Torre de Vasos

Sobre mi mesilla de noche hay una torre de vasos de cristal.

Antes había libros, de hecho sigue habiéndolos, pero presidiéndolo todo hay una torre hecha con cinco vasos de cristal. Alguno de ellos aún contiene un poco de agua, que se condensa en sus paredes, intentando salir de tan absurda edificación.

Cada noche añado un vaso más a la estructura, ni idea de hasta cuando pienso hacerlo pero es bastante evidente que la masa crece y crece y -quién sabe- tal vez un día acabe llegando al techo, incluso a perforarlo.

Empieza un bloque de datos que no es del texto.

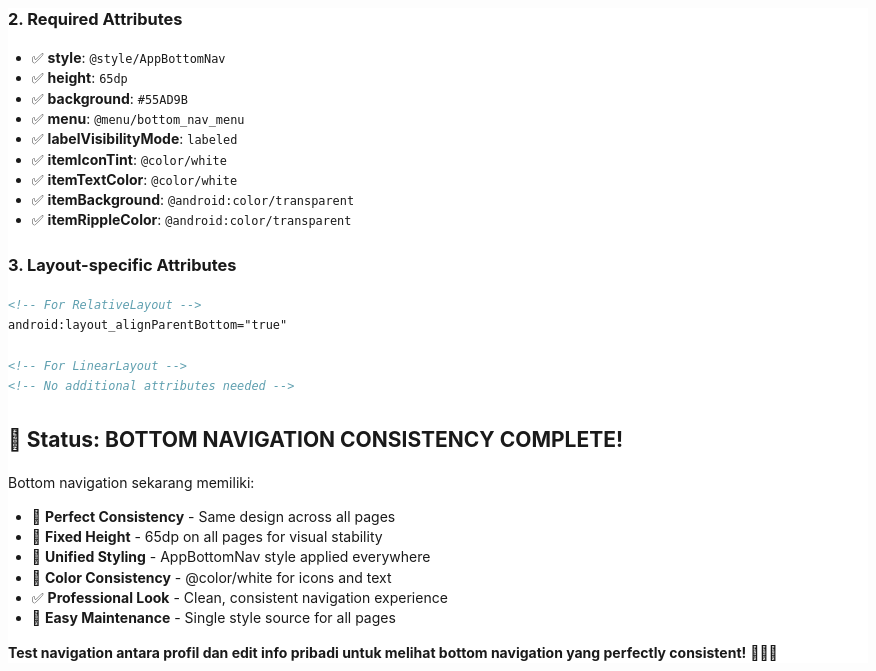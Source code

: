 ### **2. Required Attributes**
- ✅ **style**: `@style/AppBottomNav`
- ✅ **height**: `65dp`
- ✅ **background**: `#55AD9B`
- ✅ **menu**: `@menu/bottom_nav_menu`
- ✅ **labelVisibilityMode**: `labeled`
- ✅ **itemIconTint**: `@color/white`
- ✅ **itemTextColor**: `@color/white`
- ✅ **itemBackground**: `@android:color/transparent`
- ✅ **itemRippleColor**: `@android:color/transparent`

### **3. Layout-specific Attributes**
```xml
<!-- For RelativeLayout -->
android:layout_alignParentBottom="true"

<!-- For LinearLayout -->
<!-- No additional attributes needed -->
```

## 🎉 Status: BOTTOM NAVIGATION CONSISTENCY COMPLETE!

Bottom navigation sekarang memiliki:
- 🧭 **Perfect Consistency** - Same design across all pages
- 📏 **Fixed Height** - 65dp on all pages for visual stability
- 🎨 **Unified Styling** - AppBottomNav style applied everywhere
- 🎯 **Color Consistency** - @color/white for icons and text
- ✅ **Professional Look** - Clean, consistent navigation experience
- 🔧 **Easy Maintenance** - Single style source for all pages

**Test navigation antara profil dan edit info pribadi untuk melihat bottom navigation yang perfectly consistent!** 🧭✅🎨
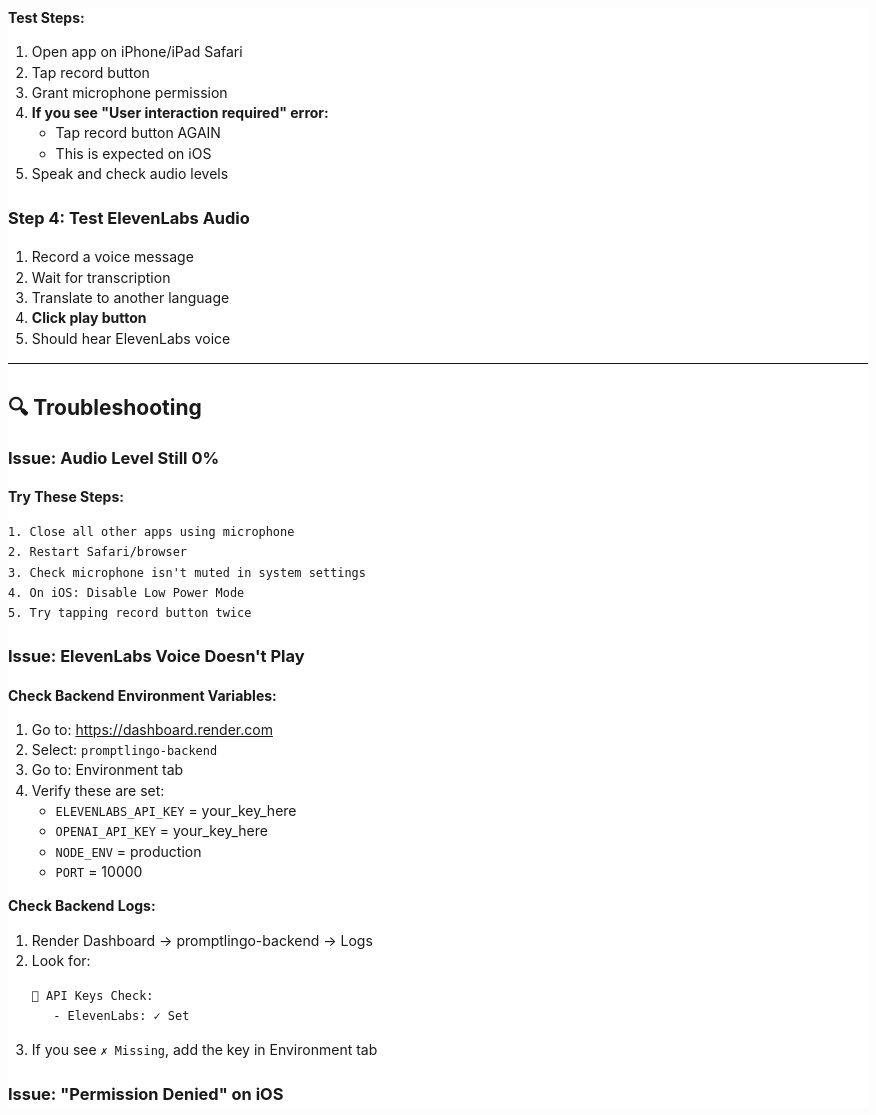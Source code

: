 **Test Steps:**
1. Open app on iPhone/iPad Safari
2. Tap record button
3. Grant microphone permission
4. **If you see "User interaction required" error:**
   - Tap record button AGAIN
   - This is expected on iOS
5. Speak and check audio levels

### Step 4: Test ElevenLabs Audio
1. Record a voice message
2. Wait for transcription
3. Translate to another language
4. **Click play button**
5. Should hear ElevenLabs voice

---

## 🔍 Troubleshooting

### Issue: Audio Level Still 0%

**Try These Steps:**
```
1. Close all other apps using microphone
2. Restart Safari/browser
3. Check microphone isn't muted in system settings
4. On iOS: Disable Low Power Mode
5. Try tapping record button twice
```

### Issue: ElevenLabs Voice Doesn't Play

**Check Backend Environment Variables:**
1. Go to: https://dashboard.render.com
2. Select: `promptlingo-backend`
3. Go to: Environment tab
4. Verify these are set:
   - `ELEVENLABS_API_KEY` = your_key_here
   - `OPENAI_API_KEY` = your_key_here
   - `NODE_ENV` = production
   - `PORT` = 10000

**Check Backend Logs:**
1. Render Dashboard → promptlingo-backend → Logs
2. Look for:
   ```
   🔑 API Keys Check:
      - ElevenLabs: ✓ Set
   ```
3. If you see `✗ Missing`, add the key in Environment tab

### Issue: "Permission Denied" on iOS

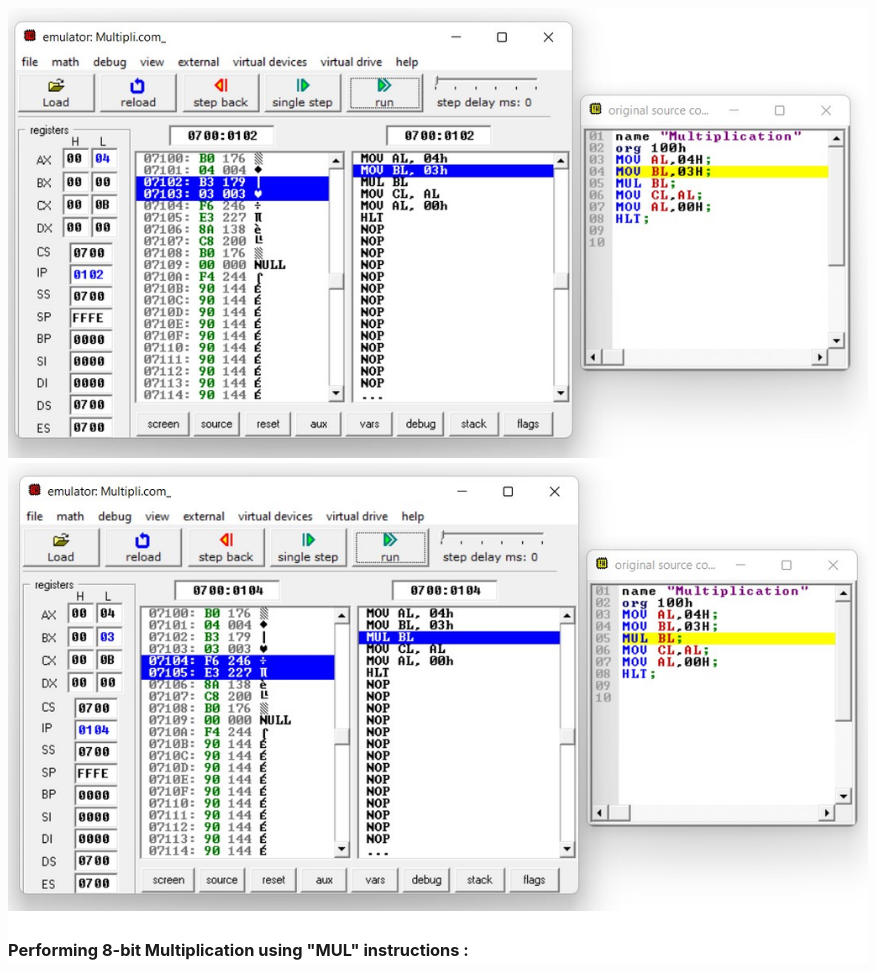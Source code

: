   ![output](18.jpg)
  ![output](19.jpg)
### Performing 8-bit Multiplication using "MUL" instructions :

Creo que la inspiración para tamaña obra me viene del edificio que están levantando frente a mi habitación. En los últimos meses me he vuelto un consumado experto en el arte de la construcción, se diferenciar a la perfección el ruido de los dos taladros neumáticos de mis nuevos vecinos, distingo sin la más mínima duda cual es operario que maneja la máquina de cortar ladrillos y –lo más importante- me sé de memoria los pasos del proceso. Vendría a ser esto: aparta las tablas que protegen al andamio despertando así a los vecinos (7.20 de la mañana), desayuna (8.00), trabaja silenciosamente (8.30-11.26), raja ladrillos (11.26-12.30), hormigonea (13.30-13.30), a comer (13.30-15.00), raja más ladrillos (15.00-hasta que te canses), piropo a transeúnte (depende del horario de la/s transeúnte/s), silba buleria buleria (constantemente, se ve que es una parte importante del proceso), raja un par de ladrillos más (justo antes de irte, no sea que alguien eche la siesta), vuelta pa casa (la construida, no la obra). Y eso lo he aprendido con las persianas cerradas, vamos que cualquier día me pongo una venda en los ojos, subo a un acantilado desierto en plan Steven Seagal entrenándose en artes marciales y os construyo la Capilla Sixtina o –más acorde con mis maestros- una versión siniestra de Marina d’ Or.

Por lo pronto soy modesto y hoy añadiré otro vaso, algún día mi torre tocará el cielo.